How Ink Works on Animal Vellum
Writing on vellum is not the same as writing on paper, and the wrong ink will fail entirely. Carbon-based inks, including traditional Chinese and Japanese ink sticks, sit on the surface of vellum without bonding to it. The writing can be rubbed off with minimal effort. This is because vellum’s surface is denatured protein, not absorbent plant fiber, so pigment particles have nothing to grip.

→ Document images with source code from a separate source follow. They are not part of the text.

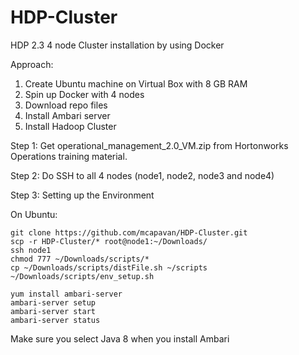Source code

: # HDP-Cluster
HDP 2.3 4 node Cluster installation by using Docker

Approach:

1. Create Ubuntu machine on Virtual Box with 8 GB RAM
2. Spin up Docker with 4 nodes
3. Download repo files
4. Install Ambari server
5. Install Hadoop Cluster  

Step 1: Get operational_management_2.0_VM.zip from Hortonworks Operations training material.

Step 2: Do SSH to all 4 nodes (node1, node2, node3 and node4)

Step 3: Setting up the Environment

On Ubuntu:
```
git clone https://github.com/mcapavan/HDP-Cluster.git
scp -r HDP-Cluster/* root@node1:~/Downloads/
ssh node1
chmod 777 ~/Downloads/scripts/*
cp ~/Downloads/scripts/distFile.sh ~/scripts
~/Downloads/scripts/env_setup.sh

yum install ambari-server
ambari-server setup
ambari-server start
ambari-server status
```
Make sure you select Java 8 when you install Ambari
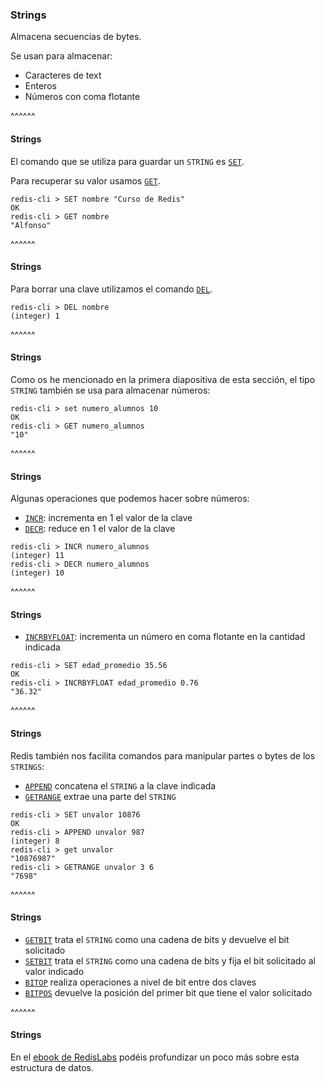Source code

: ### Strings

Almacena secuencias de bytes.

Se usan para almacenar:

* Caracteres de text
* Enteros
* Números con coma flotante

^^^^^^

#### Strings

El comando que se utiliza para guardar un `STRING` es [`SET`](https://redis.io/commands/set). 

Para recuperar su valor usamos [`GET`](https://redis.io/commands/get).

```redis-cli
redis-cli > SET nombre "Curso de Redis"
OK
redis-cli > GET nombre
"Alfonso" 
```

^^^^^^

#### Strings

Para borrar una clave utilizamos el comando [`DEL`](https://redis.io/commands/del).

```redis-cli
redis-cli > DEL nombre
(integer) 1 
```
^^^^^^

#### Strings

Como os he mencionado en la primera diapositiva de esta sección, el tipo `STRING` también se usa para 
almacenar números:

```redis-cli
redis-cli > set numero_alumnos 10
OK 
redis-cli > GET numero_alumnos
"10" 
```

^^^^^^

#### Strings

Algunas operaciones que podemos hacer sobre números:

* [`INCR`](https://redis.io/commands/incr): incrementa en 1 el valor de la clave
* [`DECR`](https://redis.io/commands/decr): reduce en 1 el valor de la clave

```redis-cli
redis-cli > INCR numero_alumnos 
(integer) 11
redis-cli > DECR numero_alumnos
(integer) 10
```

^^^^^^

#### Strings

* [`INCRBYFLOAT`](https://redis.io/commands/incrbyfloat): incrementa un número en coma flotante en la cantidad indicada

```redis-cli
redis-cli > SET edad_promedio 35.56 
OK
redis-cli > INCRBYFLOAT edad_promedio 0.76
"36.32"
```

^^^^^^

#### Strings

Redis también nos facilita comandos para manipular partes o bytes de los `STRINGS`:

* [`APPEND`](https://redis.io/commands/append) concatena el `STRING` a la clave indicada
* [`GETRANGE`](https://redis.io/commands/getrange) extrae una parte del `STRING`

```redis-cli
redis-cli > SET unvalor 10876
OK 
redis-cli > APPEND unvalor 987
(integer) 8
redis-cli > get unvalor
"10876987"
redis-cli > GETRANGE unvalor 3 6
"7698"
```

^^^^^^

#### Strings

* [`GETBIT`](https://redis.io/commands/getbit) trata el `STRING` como una cadena de bits y devuelve el bit solicitado 
* [`SETBIT`](https://redis.io/commands/setbit) trata el `STRING` como una cadena de bits y fija el bit solicitado al valor indicado
* [`BITOP`](https://redis.io/commands/bitop) realiza operaciones a nivel de bit entre dos claves
* [`BITPOS`](https://redis.io/commands/bitpos) devuelve la posición del primer bit que tiene el valor solicitado 

^^^^^^

#### Strings

En el [ebook de RedisLabs](https://redislabs.com/ebook/part-2-core-concepts/chapter-3-commands-in-redis/3-1-strings/)
podéis profundizar un poco más sobre esta estructura de datos.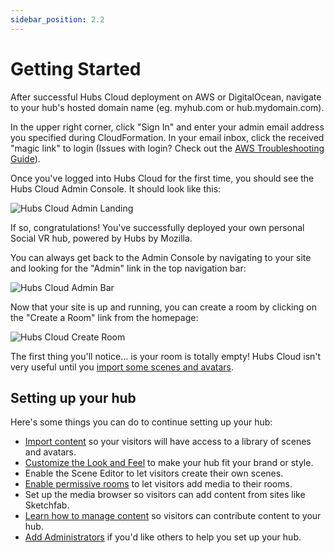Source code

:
 ```yaml
---
sidebar_position: 2.2
---
```


# Getting Started

After successful Hubs Cloud deployment on AWS or DigitalOcean, navigate to your hub's hosted domain name (eg. myhub.com or hub.mydomain.com).

In the upper right corner, click "Sign In" and enter your admin email address you specified during CloudFormation. In your email inbox, click the received "magic link" to login (Issues with login? Check out the [AWS Troubleshooting Guide](./hubs-cloud-aws/aws-troubleshooting.md)).

Once you've logged into Hubs Cloud for the first time, you should see the Hubs Cloud Admin Console. It should look like this:

![Hubs Cloud Admin Landing](/img/hubs-cloud-admin-landing.jpeg)

If so, congratulations! You've successfully deployed your own personal Social VR hub, powered by Hubs by Mozilla.

You can always get back to the Admin Console by navigating to your site and looking for the "Admin" link in the top navigation bar:

![Hubs Cloud Admin Bar](/img/hubs-cloud-admin-bar.jpeg)

Now that your site is up and running, you can create a room by clicking on the "Create a Room" link from the homepage:

![Hubs Cloud Create Room](/img/hubs-cloud-create-room.jpeg)

The first thing you'll notice... is your room is totally empty! Hubs Cloud isn't very useful until you [import some scenes and avatars](./importing-content.md).

## Setting up your hub

Here's some things you can do to continue setting up your hub:

- [Import content](./importing-content.md) so your visitors will have access to a library of scenes and avatars.
- [Customize the Look and Feel](./customizing-look.md) to make your hub fit your brand or style.
- Enable the Scene Editor to let visitors create their own scenes.
- [Enable permissive rooms](./permissive-rooms.md) to let visitors add media to their rooms.
- Set up the media browser so visitors can add content from sites like Sketchfab.
- [Learn how to manage content](./managing-content.md) so visitors can contribute content to your hub.
- [Add Administrators](./adding-admins.md) if you'd like others to help you set up your hub.
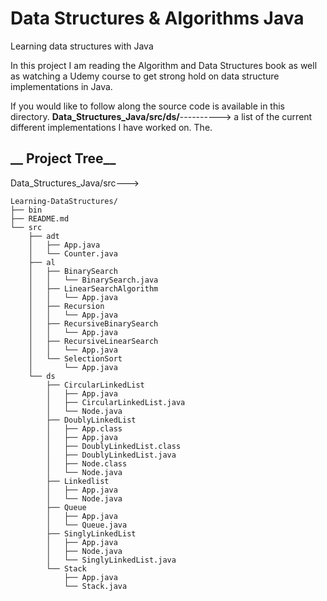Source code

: # Data Structures & Algorithms Java
Learning data structures with Java

In this project I am reading the Algorithm and Data Structures book as well as watching a Udemy course to get strong hold on data structure implementations in Java.

If you would like to follow along the source code is available in this directory. **Data_Structures_Java/src/ds/**---------->
a list of the current different implementations I have worked on. 
The.

## __ Project Tree__

Data_Structures_Java/src--->
 
```
Learning-DataStructures/
├── bin
├── README.md
└── src
    ├── adt
    │   ├── App.java
    │   └── Counter.java
    ├── al
    │   ├── BinarySearch
    │   │   └── BinarySearch.java
    │   ├── LinearSearchAlgorithm
    │   │   └── App.java
    │   ├── Recursion
    │   │   └── App.java
    │   ├── RecursiveBinarySearch
    │   │   └── App.java
    │   ├── RecursiveLinearSearch
    │   │   └── App.java
    │   └── SelectionSort
    │       └── App.java
    └── ds
        ├── CircularLinkedList
        │   ├── App.java
        │   ├── CircularLinkedList.java
        │   └── Node.java
        ├── DoublyLinkedList
        │   ├── App.class
        │   ├── App.java
        │   ├── DoublyLinkedList.class
        │   ├── DoublyLinkedList.java
        │   ├── Node.class
        │   └── Node.java
        ├── Linkedlist
        │   ├── App.java
        │   └── Node.java
        ├── Queue
        │   ├── App.java
        │   └── Queue.java
        ├── SinglyLinkedList
        │   ├── App.java
        │   ├── Node.java
        │   └── SinglyLinkedList.java
        └── Stack
            ├── App.java
            └── Stack.java
```
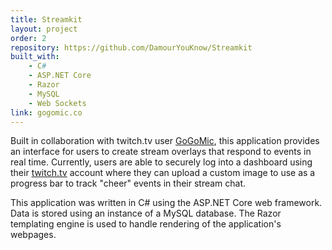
 ```yaml
---
title: Streamkit
layout: project
order: 2
repository: https://github.com/DamourYouKnow/Streamkit
built_with:
    - C#
    - ASP.NET Core
    - Razor
    - MySQL
    - Web Sockets
link: gogomic.co
---
```


Built in collaboration with twitch.tv user 
[GoGoMic](https://www.twitch.tv/gogomic), this application provides 
an interface for users to create stream overlays that respond to events in real 
time. Currently, users are able to securely log into a dashboard using their 
[twitch.tv](https://twitch.tv) account where they can upload a custom image to 
use as a progress bar to track "cheer" events in their stream chat.

This application was written in C# using the ASP.NET Core web framework. Data 
is stored using an instance of a MySQL database. The Razor templating engine is 
used to handle rendering of the application's webpages.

The ink that works on vellum is iron gall ink, which was the standard writing ink across Europe for centuries. It bonds permanently to the protein structure of the skin through a chemical tanning reaction, essentially locking itself into the collagen matrix at a molecular level. This is why medieval manuscripts written in iron gall ink on vellum remain legible after 500 or more years. If you’re doing calligraphy or any serious work on real vellum, iron gall ink is the historically proven choice.
Modern Paper Vellum
Walk into a craft store and ask for vellum, and you’ll get a translucent paper product made from plant fibers. This modern vellum is typically wood pulp or cotton processed to be semi-transparent, and it comes in a range of weights. Lightweight versions (around 17 lb) feel similar to high-quality tissue paper. Medium weights (21 to 30 lb) handle more like wax paper. Heavier options (48 lb and above) feel closer to lightweight cardstock. These papers are used for wedding invitations, overlay designs, and scrapbooking. They share none of the durability or material properties of animal vellum and are an entirely different product that simply borrowed the name.
Where Real Vellum Is Still Used
Animal vellum never fully disappeared. It remained the preferred surface for important legal documents and diplomas well into the early twentieth century. The UK Parliament printed all record copies of public Acts on vellum continuously until 2015, when the last Act printed entirely on vellum was the Modern Slavery Act. After a heated debate about cost, tradition, and durability, Parliament compromised: since 2015, record copies of Acts are printed on archival paper but bound with front and back vellum covers.
Beyond government use, vellum remains in demand among calligraphers, bookbinders, and conservators restoring historical documents. A small number of parchment makers, particularly in the UK, continue producing it by hand or with minimal mechanization. The supply chain is tiny compared to centuries past, but the material itself is still very much alive as a working medium.